2.3. Sample Collection
Chicks were euthanized 1 and 3 days after S. pullorum infection, respectively. The ileum tissue and intestinal contents were carefully removed using scalpels and forceps. Intestinal samples were obtained from 18 chicks at 1 and 3 dpi, respectively. According to experimental requirements, the ileal tissue collected from each chick was divided into five intestinal segments of different lengths. These segments were used for H&E staining, biochemical analysis, in situ hybridization, RT-qPCR, and untargeted metabolomics. The intestinal contents were collected for 16S rRNA sequencing.
2.4. Histological Observations (H&E)
The intestinal tissue samples were immersed in 4% paraformaldehyde over 24 h, followed by dehydration and embedding in paraffin before histological analysis. Paraffin sections were stained with hematoxylin and eosin, dehydrated, sealed, and examined under a microscope.
2.5. Biochemical Analyses
Frozen intestinal tissue samples were thawed slowly on ice, ground into homogenate using a high-throughput tissue grinder (TL-48R, Shanghai Jingxin Industrial Development Co., Ltd., Shanghai, China), and then assayed for IL-1β, IL-10, and TNF-α according to the instructions of the kit (Jiangsu Meiman Industrial Co., Ltd., Yancheng, China).
2.6. In Situ Hybridization
The ileal tissue samples were fixed in in situ hybridization solution for over 24 h prior to the hybridization procedure, similar to the histological observation process. After fixation, the samples were dewaxed and rehydrated. Citric acid (pH 6.0) was used to facilitate tissue repair. Following natural cooling, proteinase K was added dropwise, and the samples were digested at 40 °C for 10 min. The samples were then rinsed with phosphate-buffered saline (PBS) three times and incubated with the prehybridization solution for one hour. Once this was completed, a hybridization solution containing the probe was added dropwise, and the samples were hybridized and washed. This procedure was repeated three times using the corresponding branching and signal-containing probe.

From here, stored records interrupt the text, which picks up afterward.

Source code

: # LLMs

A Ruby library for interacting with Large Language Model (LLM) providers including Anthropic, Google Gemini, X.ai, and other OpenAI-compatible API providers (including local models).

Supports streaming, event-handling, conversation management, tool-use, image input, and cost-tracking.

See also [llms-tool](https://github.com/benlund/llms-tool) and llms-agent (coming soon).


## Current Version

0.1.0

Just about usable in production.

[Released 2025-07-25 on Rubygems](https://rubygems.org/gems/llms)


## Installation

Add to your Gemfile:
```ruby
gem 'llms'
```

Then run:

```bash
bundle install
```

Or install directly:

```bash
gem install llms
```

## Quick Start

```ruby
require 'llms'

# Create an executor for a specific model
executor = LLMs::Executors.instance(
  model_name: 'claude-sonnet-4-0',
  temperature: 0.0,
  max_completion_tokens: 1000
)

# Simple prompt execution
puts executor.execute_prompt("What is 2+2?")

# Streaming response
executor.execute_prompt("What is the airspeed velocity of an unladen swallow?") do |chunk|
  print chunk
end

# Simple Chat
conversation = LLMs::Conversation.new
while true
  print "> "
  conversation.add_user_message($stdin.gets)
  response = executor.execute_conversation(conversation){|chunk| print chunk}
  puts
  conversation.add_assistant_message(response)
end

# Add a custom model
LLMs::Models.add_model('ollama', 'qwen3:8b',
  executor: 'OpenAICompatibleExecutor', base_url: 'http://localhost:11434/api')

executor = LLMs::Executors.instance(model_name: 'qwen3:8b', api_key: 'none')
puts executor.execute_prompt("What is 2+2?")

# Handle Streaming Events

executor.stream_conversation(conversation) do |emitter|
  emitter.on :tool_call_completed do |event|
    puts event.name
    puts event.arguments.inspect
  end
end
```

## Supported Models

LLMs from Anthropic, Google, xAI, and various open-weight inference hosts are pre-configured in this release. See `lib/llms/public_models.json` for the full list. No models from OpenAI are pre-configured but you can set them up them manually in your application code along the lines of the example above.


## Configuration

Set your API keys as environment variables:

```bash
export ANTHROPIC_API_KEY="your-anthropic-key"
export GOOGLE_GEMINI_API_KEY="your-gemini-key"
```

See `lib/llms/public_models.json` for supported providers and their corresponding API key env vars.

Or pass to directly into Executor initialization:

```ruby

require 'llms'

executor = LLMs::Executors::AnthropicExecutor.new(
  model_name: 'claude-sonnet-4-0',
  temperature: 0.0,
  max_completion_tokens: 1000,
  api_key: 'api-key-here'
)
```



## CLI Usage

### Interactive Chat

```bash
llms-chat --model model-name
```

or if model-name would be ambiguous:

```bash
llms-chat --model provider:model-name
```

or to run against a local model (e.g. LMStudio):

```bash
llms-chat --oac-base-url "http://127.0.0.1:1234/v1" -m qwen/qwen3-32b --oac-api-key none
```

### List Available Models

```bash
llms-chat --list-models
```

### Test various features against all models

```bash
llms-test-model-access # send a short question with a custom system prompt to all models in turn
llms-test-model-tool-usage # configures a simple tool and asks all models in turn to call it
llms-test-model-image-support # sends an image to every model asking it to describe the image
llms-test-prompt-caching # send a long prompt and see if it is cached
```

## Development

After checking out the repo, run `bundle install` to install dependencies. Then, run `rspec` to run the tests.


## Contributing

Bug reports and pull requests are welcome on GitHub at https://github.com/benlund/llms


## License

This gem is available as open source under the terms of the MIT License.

The nuclei were restained with DAPI staining solution, incubated for 8 min in the dark, rinsed, and sealed with an antifluorescence quenching sealer. Images were captured under a fluorescence microscope. Blue light: UV excitation wavelength 330–380 nm, emission wavelength 420 nm; green light: FAM (488) green excitation wavelength 465–495 nm, emission wavelength 515–555 nm; red light: CY3 red excitation wavelength 510–560 nm, emission wavelength 590 nm; pink light: CY5 excitation wavelength 608–648 nm, emission wavelength 672–712 nm. The nuclei of DAPI-stained cells appear blue, and positive expression is indicated by fluorescence labeling with the corresponding fluorophore, with intensity varying according to the expression level. In this experiment, yellow fluorescence indicates claudin-1 mRNA, green fluorescence indicates occludin-1 mRNA, and red fluorescence indicates zo-1 mRNA.
2.7. RT-qPCR
Frozen intestinal tissue samples were thawed slowly on ice and ground into homogenate with a high-throughput tissue grinder (TL-48R, Shanghai Jingxin Industrial Development Co., Ltd.) to detect the expression of target genes. Total RNA was extracted using TRIzol reagent (Biomedical Engineering Corporation, Beijing, China) according to the manufacturer’s instructions. RNA (5 μg/μL) was reverse transcribed into cDNA using the M-MLV 4 First-Strand cDNA Synthesis Kit (Biomedical Engineering Corporation, Beijing, China). Real-time fluorescence quantitative PCR was performed using Hieff UNICON^®^ Universal Blue qPCR SYBR Green Master Mix (Yeasen Biotechnology (Shanghai) Co. Ltd., Shanghai, China). The thermal cycling conditions were as follows: predenaturation at 95 °C for 2 min, followed by 40 cycles of denaturation at 95 °C for 19 s and extension at 60 °C for 30 s. Dissolution curves were plotted according to the instrument’s default settings. The internal reference gene used is β-actin, and the 2^−ΔΔCT^ method was used to calculate the relative expression levels of genes. The gene expression sequence primers (Youkang Biotechnology Co. Ltd., Hangzhou, China) are shown in Table 1.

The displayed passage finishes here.